Où se battit-on, en effet, en 1914-1918 ? Sur mer, quelques rencontres initiales de croiseurs mises à part, dans la mer du Nord, à travers laquelle de lourdes escadres s’observaient, presque toujours à l’ancre : quel contraste avec les longues randonnées des Rodney et des Nelson ! Et même à l’apogée de la menace des sous-marins allemands, la lutte se déroula dans les eaux européennes. Sur terre, il y eut front franco-belge, front italien, front de Serbie ou de Macédoine, front situé à l’ouest des régions vraiment russes, épisode de la presqu’île de Gallipoli, c’est-à-dire toujours la même partie du monde, l’Europe. Ajoutons-y la Palestine, la Mésopotamie, l’Arménie, et nous voici bien loin d’avoir ceinturé l’univers. Quant à la conquête des colonies allemandes, elle ne pesa en rien dans l’issue de la lutte et dans leur attribution finale aux vainqueurs. Au contraire, c’est bien devant Québec que s’était joué, en 1759, le sort de Québec, car si ses murailles avaient tenu, le traité de paix l’aurait laissée à la France.
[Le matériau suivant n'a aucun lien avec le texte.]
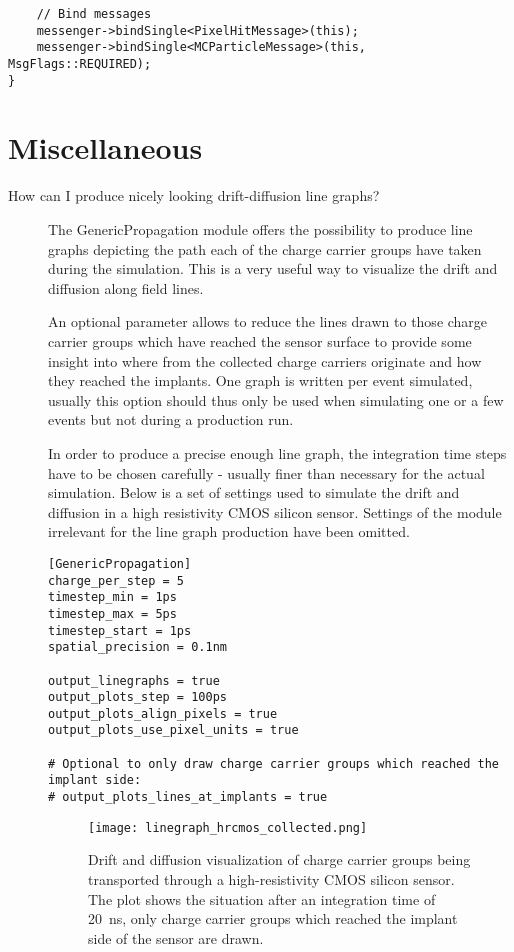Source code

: \begin{description}
\begin{verbatim}
    // Bind messages
    messenger->bindSingle<PixelHitMessage>(this);
    messenger->bindSingle<MCParticleMessage>(this, MsgFlags::REQUIRED);
}
\end{verbatim}
\end{description}

\section{Miscellaneous}
\begin{description}
\item[How can I produce nicely looking drift-diffusion line graphs?]
The GenericPropagation module offers the possibility to produce line graphs depicting the path each of the charge carrier groups have taken during the simulation. This is a very useful way to visualize the drift and diffusion along field lines.

An optional parameter allows to reduce the lines drawn to those charge carrier groups which have reached the sensor surface to provide some insight into where from the collected charge carriers originate and how they reached the implants.
One graph is written per event simulated, usually this option should thus only be used when simulating one or a few events but not during a production run.

In order to produce a precise enough line graph, the integration time steps have to be chosen carefully - usually finer than necessary for the actual simulation. Below is a set of settings used to simulate the drift and diffusion in a high resistivity CMOS silicon sensor.
Settings of the module irrelevant for the line graph production have been omitted.

\begin{verbatim}
[GenericPropagation]
charge_per_step = 5
timestep_min = 1ps
timestep_max = 5ps
timestep_start = 1ps
spatial_precision = 0.1nm

output_linegraphs = true
output_plots_step = 100ps
output_plots_align_pixels = true
output_plots_use_pixel_units = true

# Optional to only draw charge carrier groups which reached the implant side:
# output_plots_lines_at_implants = true
\end{verbatim}

\begin{figure}[tbp]
    \centering
  \texttt{[image: linegraph\_hrcmos\_collected.png]}
  \caption{Drift and diffusion visualization of charge carrier groups being transported through a high-resistivity CMOS silicon sensor. The plot shows the situation after an integration time of \SI{20}{\nano \second}, only charge carrier groups which reached the implant side of the sensor are drawn.}
  \label{fig:linegraph}
\end{figure}


\end{description}
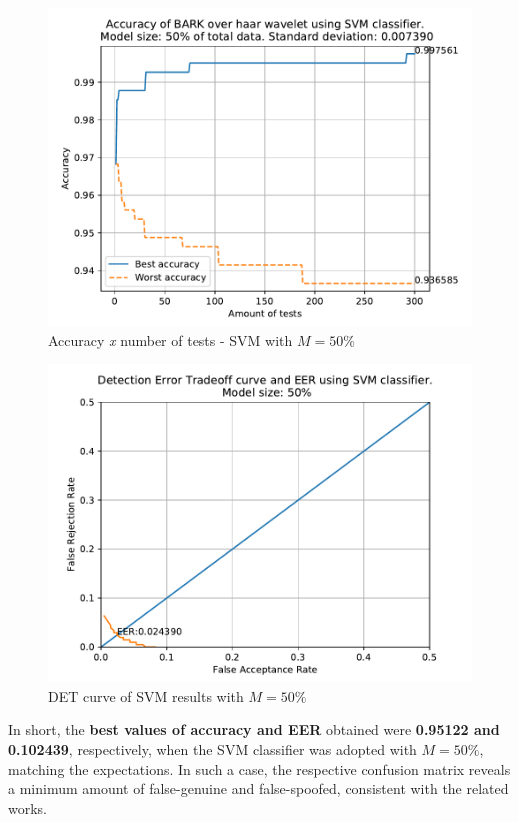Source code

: 	\begin{figure}[H]
		\centering
		\includegraphics[scale=.8]{images/results/confusionMatrices/classifier_SVM_50.pdf}
		\caption{Accuracy \textit{x} number of tests - SVM with $M=50\%$}
		\label{fig:classifiersvm50}
	\end{figure}
	\begin{figure}[H]
		\centering
		\includegraphics[scale=.8]{images/results/det/DET_for_classifier_SVM_50.pdf}
		\caption{DET curve of SVM results with $M=50\%$}
		\label{fig:detsvm50}
	\end{figure}

	\par In short, the \textbf{best values of accuracy and EER} obtained were \textbf{0.95122 and 0.102439}, respectively, when the SVM classifier was adopted with $M=50\%$, matching the expectations. In such a case, the respective confusion matrix reveals a minimum amount of false-genuine and false-spoofed, consistent with the related works.
	\\
	
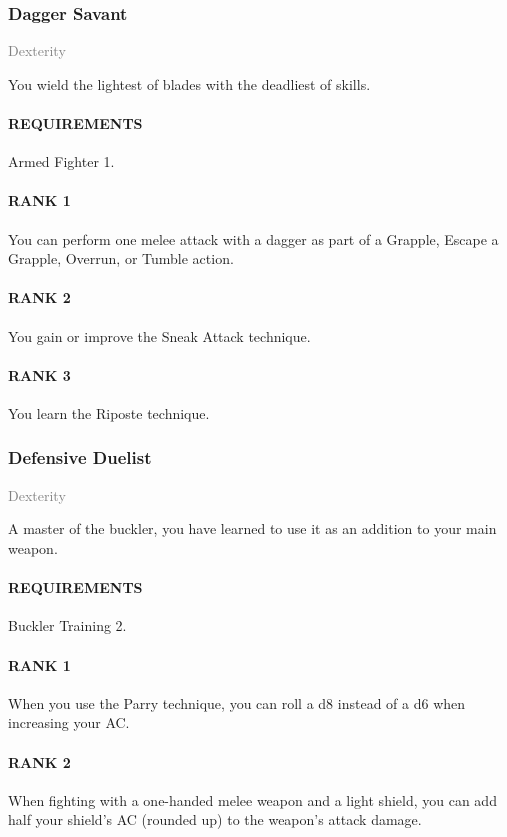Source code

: \subsubsection{Dagger Savant} \label{feat::daggersavant}
\small{\textcolor{gray}{Dexterity}}

\normalsize
You wield the lightest of blades with the deadliest of skills.
\paragraph{REQUIREMENTS} Armed Fighter 1.
\paragraph{RANK 1} You can perform one melee attack with a dagger as part of a Grapple, Escape a Grapple, Overrun, or Tumble action.
\paragraph{RANK 2} You gain or improve the Sneak Attack technique.
\paragraph{RANK 3} You learn the Riposte technique.

\subsubsection{Defensive Duelist} \label{feat::defensiveduelist}
\small{\textcolor{gray}{Dexterity}}

\normalsize
A master of the buckler, you have learned to use it as an addition to your main weapon.
\paragraph{REQUIREMENTS} Buckler Training 2.
\paragraph{RANK 1} When you use the Parry technique, you can roll a d8 instead of a d6 when increasing your AC.
\paragraph{RANK 2} When fighting with a one-handed melee weapon and a light shield, you can add half your shield's AC (rounded up) to the weapon's attack damage.
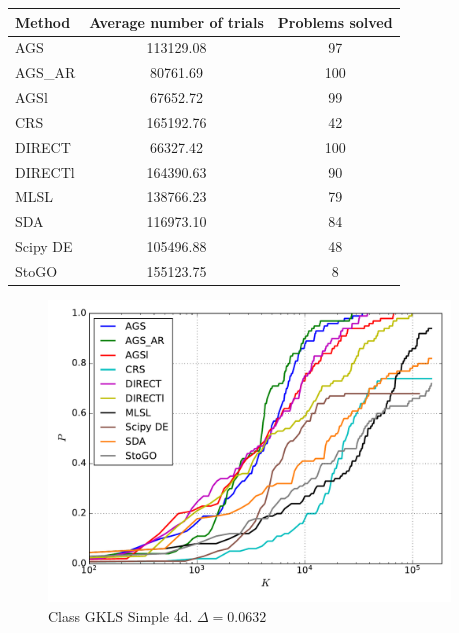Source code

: \documentclass[a4paper]{article}
\begin{document}
\begin{tabular}{lcc}
\hline
 Method   &  Average number of trials  &  Problems solved  \\
\hline
 AGS      &         113129.08          &        97         \\
 AGS\_AR   &          80761.69          &        100        \\
 AGSl     &          67652.72          &        99         \\
 CRS      &         165192.76          &        42         \\
 DIRECT   &          66327.42          &        100        \\
 DIRECTl  &         164390.63          &        90         \\
 MLSL     &         138766.23          &        79         \\
 SDA      &         116973.10          &        84         \\
 Scipy DE &         105496.88          &        48         \\
 StoGO    &         155123.75          &         8         \\
\hline
\end{tabular}
\begin{figure}[H]
  \center
  \includegraphics[width=0.95\textwidth]{../experiments/gklss4d_serg/cmc.pdf}
  \caption{Class GKLS Simple 4d. $\Delta=0.0632$}
\end{figure}
\end{document}

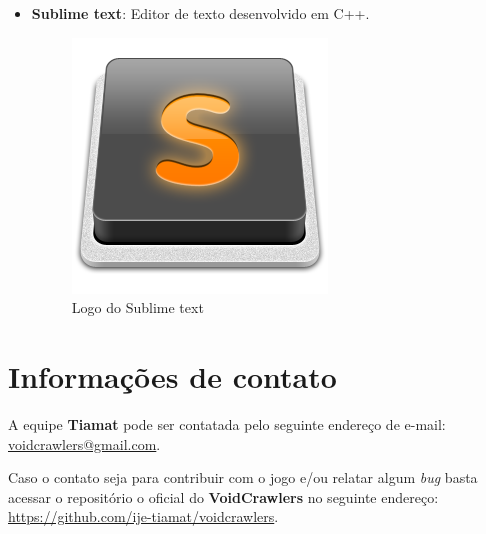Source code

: \documentclass[11pt]{article} %
\begin{document}
\begin{itemize}
\item \textbf{Sublime text}: Editor de texto desenvolvido em C++.

\begin{figure}[!htp]
\centering
\includegraphics[scale=0.3]{imagens/Sublime_Text_Logo.png}
\caption{Logo do Sublime text}
\label{Sublime text}
\end{figure}

\end{itemize}

\section*{Informações de contato}
A equipe \textbf{Tiamat} pode ser contatada pelo seguinte endereço de e-mail: \url{voidcrawlers@gmail.com}.

Caso o contato seja para contribuir com o jogo e/ou relatar algum \textit{bug} basta acessar o repositório o oficial do \textbf{VoidCrawlers} no seguinte endereço: \url{https://github.com/ije-tiamat/voidcrawlers}.
\end{document}
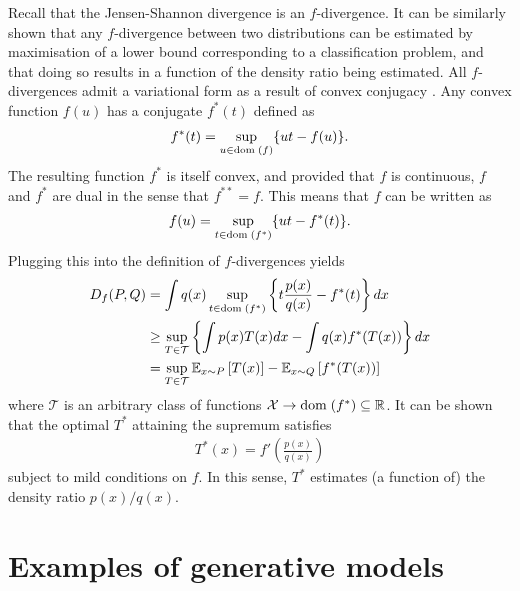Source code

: Recall that the Jensen-Shannon divergence is an $f$-divergence. 
It can be similarly shown that any $f$-divergence between two distributions can be estimated by maximisation of a lower bound corresponding to a classification problem, and that doing so results in a function of the density ratio being estimated.
All $f$-divergences admit a variational form as a result of convex conjugacy \citep{nguyen10ratio}.
Any convex function $f(u)$ has a conjugate $f^*(t)$ defined as
%
\begin{align*}
f^*(t) = \sup_{u \in {\bf{\rm dom}}\;(f)} \{ut - f(u)\}.
\end{align*}
%
The resulting function $f^*$ is itself convex, and
provided that $f$ is continuous, $f$ and $f^*$ are dual in the sense that $f^{**} = f$.
This means that $f$ can be written as
%
\begin{align*}
f(u) = \sup_{t \in {\bf{\rm dom}}\;(f^*)} \{ut - f^*(t)\}.
\end{align*}
%
Plugging this into the definition of $f$-divergences yields
%
\begin{align*}
D_f(P, Q) &= \int q(x) \sup_{t \in {\bf{\rm dom}}\;(f^*)} \left\{t \frac{p(x)}{q(x)} - f^*(t) \right\} dx \\
& \geq \sup_{T \in \mathcal{T}} \left\{ \int p(x) T(x) dx - \int q(x) f^*(T(x)) \right\} dx \\
&= \sup_{T \in \mathcal{T}} \mathbb{E}_{x \sim P} \left[ T(x) \right] - \mathbb{E}_{x \sim Q} \left[ f^*(T(x)) \right] 
\end{align*}
where $\mathcal{T}$ is an arbitrary class of functions $\mathcal{X} \to {\bf{\rm dom}}\;(f^*) \subseteq \mathbb{R}$.
It can be shown \citep{nguyen10ratio} that the optimal $T^*$ attaining the supremum satisfies 
\begin{align*}
T^*(x) = f'\left( \frac{p(x)}{q(x)}\right)
\end{align*}
subject to mild conditions on $f$. 
In this sense, $T^*$ estimates (a function of) the density ratio $p(x)/q(x)$.







\section{Examples of generative models}\label{sec:literature-gen-models}

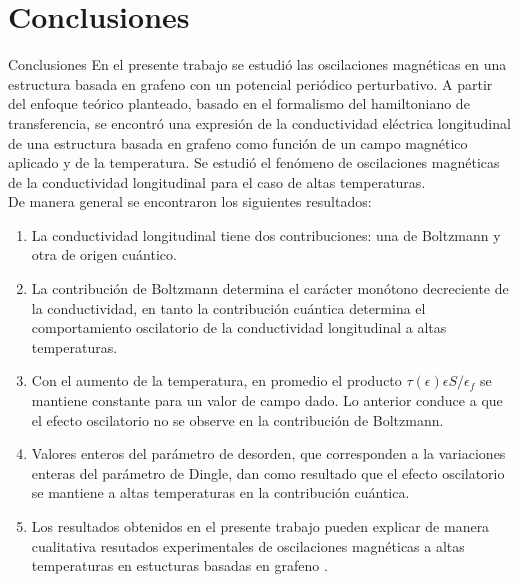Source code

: 
	\section{Conclusiones}
		\begin{frame}{Conclusiones}
			En el presente trabajo se estudió las oscilaciones magnéticas en una estructura basada en grafeno con un potencial periódico perturbativo. A partir del enfoque teórico planteado, basado en el formalismo del hamiltoniano de transferencia, se encontró una expresión de la conductividad eléctrica longitudinal de una estructura basada en grafeno como función de un campo magnético aplicado y de la temperatura. Se estudió el fenómeno de oscilaciones magnéticas de la conductividad longitudinal para el caso de altas temperaturas.\\
			De manera general se encontraron los siguientes resultados:

		\end{frame}

		\begin{frame}
		\footnotesize

		\begin{enumerate}
		 	\item 
			La conductividad longitudinal tiene dos contribuciones: una de Boltzmann y otra de origen cuántico. 
			
			\item 
			La contribución de Boltzmann determina el carácter monótono decreciente de la conductividad, en tanto la contribución cuántica determina el comportamiento oscilatorio de la conductividad longitudinal a altas temperaturas.
			
			\item 
			Con el aumento de la temperatura, en promedio el producto $\tau(\epsilon)\epsilon S/\epsilon_{f}$ se mantiene constante para un valor de campo dado. Lo anterior conduce a que el efecto oscilatorio no se observe en la contribución de Boltzmann.
			
			\item 
			Valores enteros del parámetro de desorden, que corresponden a la variaciones enteras del parámetro de Dingle, dan como resultado que el efecto oscilatorio se mantiene a altas temperaturas en la contribución cuántica.
			
			\item 
			Los resultados obtenidos en el presente trabajo pueden explicar de manera cualitativa resutados experimentales de oscilaciones magnéticas a altas temperaturas en estucturas basadas en grafeno \cite{Kumar2017}.
		\end{enumerate}
			
		\end{frame}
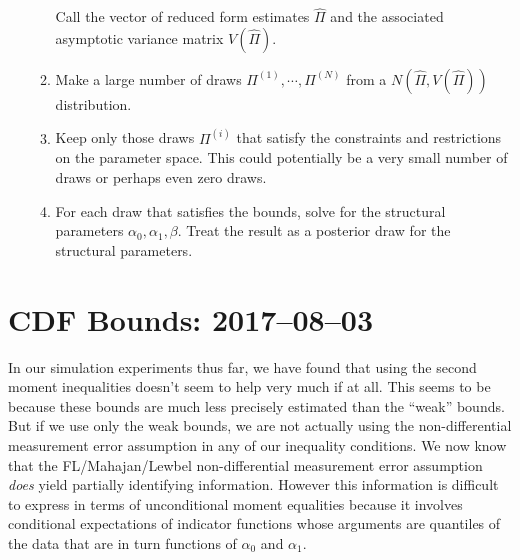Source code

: \documentclass[12pt]{article}
\begin{document}
\begin{enumerate}
\begin{enumerate}
        Call the vector of reduced form estimates $\widehat{\Pi}$ and the associated asymptotic variance matrix $V(\widehat{\Pi})$.
      \item  Make a large number of draws $\Pi^{(1)}, \cdots, \Pi^{(N)}$ from a $N\left(\widehat{\Pi}, V(\widehat{\Pi})\right)$ distribution.
      \item Keep only those draws $\Pi^{(i)}$ that satisfy the constraints and restrictions on the parameter space.
        This could potentially be a very small number of draws or perhaps even zero draws.
      \item For each draw that satisfies the bounds, solve for the structural parameters $\alpha_0, \alpha_1, \beta$.
        Treat the result as a posterior draw for the structural parameters.
    \end{enumerate}
\end{enumerate}


\section{CDF Bounds: 2017--08--03}
In our simulation experiments thus far, we have found that using the second moment inequalities doesn't seem to help very much if at all.
This seems to be because these bounds are much less precisely estimated than the ``weak'' bounds.
But if we use only the weak bounds, we are not actually using the non-differential measurement error assumption in any of our inequality conditions.
We now know that the FL/Mahajan/Lewbel non-differential measurement error assumption \emph{does} yield partially identifying information.
However this information is difficult to express in terms of unconditional moment equalities because it involves conditional expectations of indicator functions whose arguments are quantiles of the data that are in turn functions of $\alpha_0$ and $\alpha_1$.
\end{document}
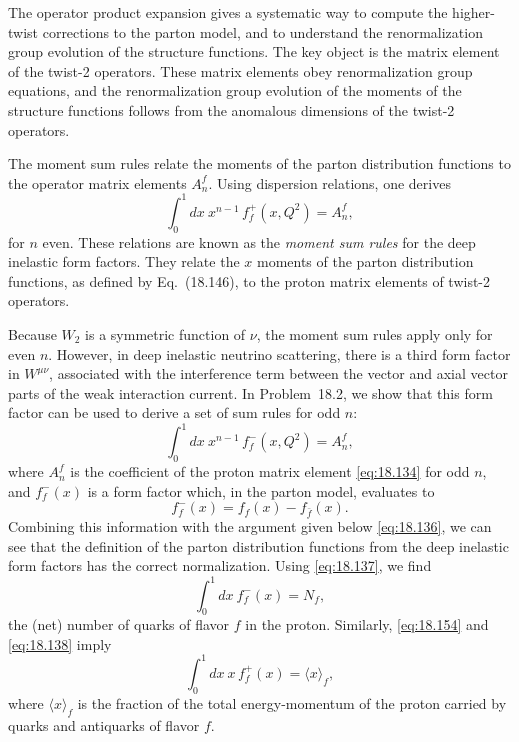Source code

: The operator product expansion gives a systematic way to compute the
higher-twist corrections to the parton model, and to understand the
renormalization group evolution of the structure functions.  The key object
is the matrix element of the twist-2 operators.  These matrix elements obey
renormalization group equations, and the renormalization group evolution of
the moments of the structure functions follows from the anomalous dimensions
of the twist-2 operators.

The moment sum rules relate the moments of the parton distribution functions
to the operator matrix elements $A_n^f$.  Using dispersion relations, one
derives
\begin{equation}
  \int_0^1 dx\ x^{n-1}\,f_f^+(x, Q^2) = A_n^f ,
  \label{eq:18.154}
\end{equation}
for $n$ even.  These relations are known as the \emph{moment sum rules} for
the deep inelastic form factors.  They relate the $x$ moments of the parton
distribution functions, as defined by Eq.~(18.146), to the proton
matrix elements of twist-2 operators.

Because $W_2$ is a symmetric function of $\nu$, the moment sum rules apply
only for even $n$.  However, in deep inelastic neutrino scattering, there is
a third form factor in $W^{\mu\nu}$, associated with the interference term
between the vector and axial vector parts of the weak interaction current.
In Problem~18.2, we show that this form factor can be used to derive a set
of sum rules for odd $n$:
\begin{equation}
  \int_0^1 dx\ x^{n-1}\,f_f^-(x, Q^2) = A_n^f ,
  \label{eq:18.155}
\end{equation}
where $A_n^f$ is the coefficient of the proton matrix element
\eqref{eq:18.134} for odd $n$, and $f_f^-(x)$ is a form factor which, in the
parton model, evaluates to
\begin{equation}
  f_f^-(x) = f_f(x) - f_{\bar{f}}(x) .
  \label{eq:18.156}
\end{equation}
Combining this information with the argument given below \eqref{eq:18.136},
we can see that the definition of the parton distribution functions from the
deep inelastic form factors has the correct normalization.  Using
\eqref{eq:18.137}, we find
\begin{equation}
  \int_0^1 dx\ f_f^-(x) = N_f ,
  \label{eq:18.157}
\end{equation}
the (net) number of quarks of flavor $f$ in the proton.  Similarly,
\eqref{eq:18.154} and \eqref{eq:18.138} imply
\begin{equation}
  \int_0^1 dx\ x\,f_f^+(x) = \langle x\rangle_f ,
  \label{eq:18.158}
\end{equation}
where $\langle x\rangle_f$ is the fraction of the total energy-momentum of
the proton carried by quarks and antiquarks of flavor $f$.

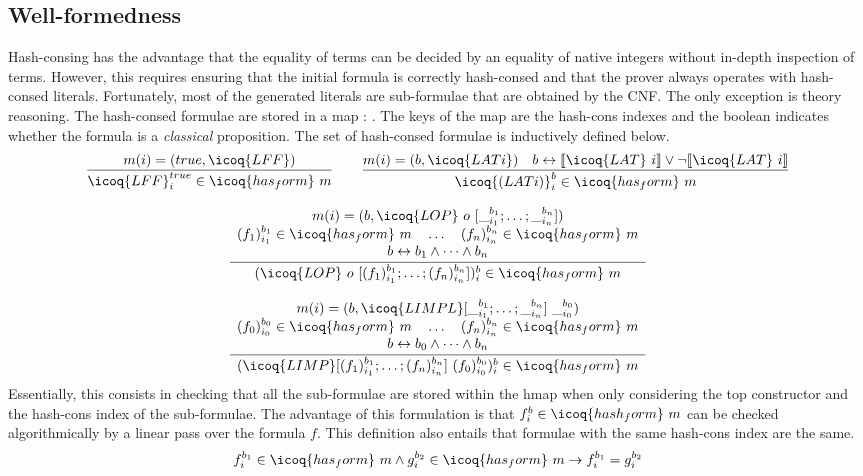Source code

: \documentclass[utf8,a4paper,UKenglish,cleveref, autoref, thm-restate]{lipics-v2021}
\begin{document}
\subsection{Well-formedness}

Hash-consing has the advantage that the equality of terms can be
decided by an equality of native integers without in-depth inspection
of terms. However, this requires ensuring that the initial formula is
correctly hash-consed and that the prover always operates with
hash-consed literals. Fortunately, most of the generated literals are
sub-formulae that are obtained by the CNF. The only exception is
theory reasoning.
%
The hash-consed formulae are stored in a map  :
.  The keys of the map are the hash-cons indexes
and the boolean indicates whether the formula is a \emph{classical}
proposition. The set of hash-consed formulae  is
inductively defined below.
\[
  \begin{array}{c}
  \dfrac{m(i) = (true,\icoq{LFF})}
  {\icoq{LFF}_i^{true} \in \icoq{has_form}\ m }
  \qquad
  \dfrac{m(i) = (b,\icoq{LAT i}) \quad b \leftrightarrow \llbracket \icoq{LAT}\ i \rrbracket \lor \neg \llbracket \icoq{LAT}\ i \rrbracket }
  {\icoq{(LAT i)}_i^b \in \icoq{has_form}\ m }\\
    \\
    \dfrac{
    \begin{array}{c}
      m(i) = (b,\icoq{LOP}\ o\ [\__{i_1}^{b_1} ; \dots ; \__{i_n}^{b_n}]) \\
      (f_1)_{i_1}^{b_1} \in \icoq{has_form}\ m \quad \dots \quad (f_n)_{i_n}^{b_n} \in  \icoq{has_form}\ m\\
      b \leftrightarrow b_1 \land \dots \land b_n
    \end{array}}
    {(\icoq{LOP}\ o\  [(f_1)_{i_1}^{b_1}; \dots ; (f_n)_{i_n}^{b_n}])_i^b \in  \icoq{has_form}\ m
    }\\
    \\
    \dfrac{
    \begin{array}{c}
      m(i) = (b,\icoq{LIMPL} [\__{i_1}^{b_1} ; \dots ; \__{i_n}^{b_n}]\ \__{i_0}^{b_0}) \\
      (f_0)_{i_0}^{b_0} \in \icoq{has_form}\ m \quad \dots \quad (f_n)_{i_n}^{b_n} \in  \icoq{has_form}\ m\\
      b \leftrightarrow b_0 \land \dots \land b_n
    \end{array}}
    {(\icoq{LIMP} [(f_1)_{i_1}^{b_1}; \dots ; (f_n)_{i_n}^{b_n}]\ (f_0)_{i_0}^{b_0})_i^b \in  \icoq{has_form}\ m
    }
  \end{array}    
\]
Essentially, this consists in checking that all the sub-formulae are
stored within the hmap  when only considering the top
constructor and the hash-cons index of the sub-formulae.
%
The advantage of this formulation is that
$f_i^b \in \icoq{hash_form}\ m$ can be checked algorithmically by a
linear pass over the formula $f$.
%
This definition also entails that formulae with the same hash-cons index are the same.
\[
f_i^{b_1} \in \icoq{has_form}\ m \land g_i^{b_2} \in \icoq{has_form}\ m \to  f_i^{b_1} = g_i^{b_2}
\]
\end{document}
En résumé, 1914-1918 ne fut un conflit mondial qu’en raison de la diversité d’origine des contingents que les Alliés et leur associé américain amenèrent au combat, du côté britannique dans les Flandres, en Artois, en Picardie, en quelques points du bassin de la Méditerranée. Canadiens, Australiens, Néo-Zélandais, Hindous, Afrikanders furent ainsi mêlés à la lutte, alors qu’aucune menace directe n’inquiétait leurs pays, remarque que l’on ne pourrait répéter pour 1989-1945. Il y a un demi-siècle, l’acheminement de leurs troupes fut une affaire de transport d’un type presque analogue à ce que connaît le temps de paix. Le problème militaire ne fut jamais là, même quand l’action des sous-marins ennemis eût pris l’ampleur qu’elle connut à partir de 1917.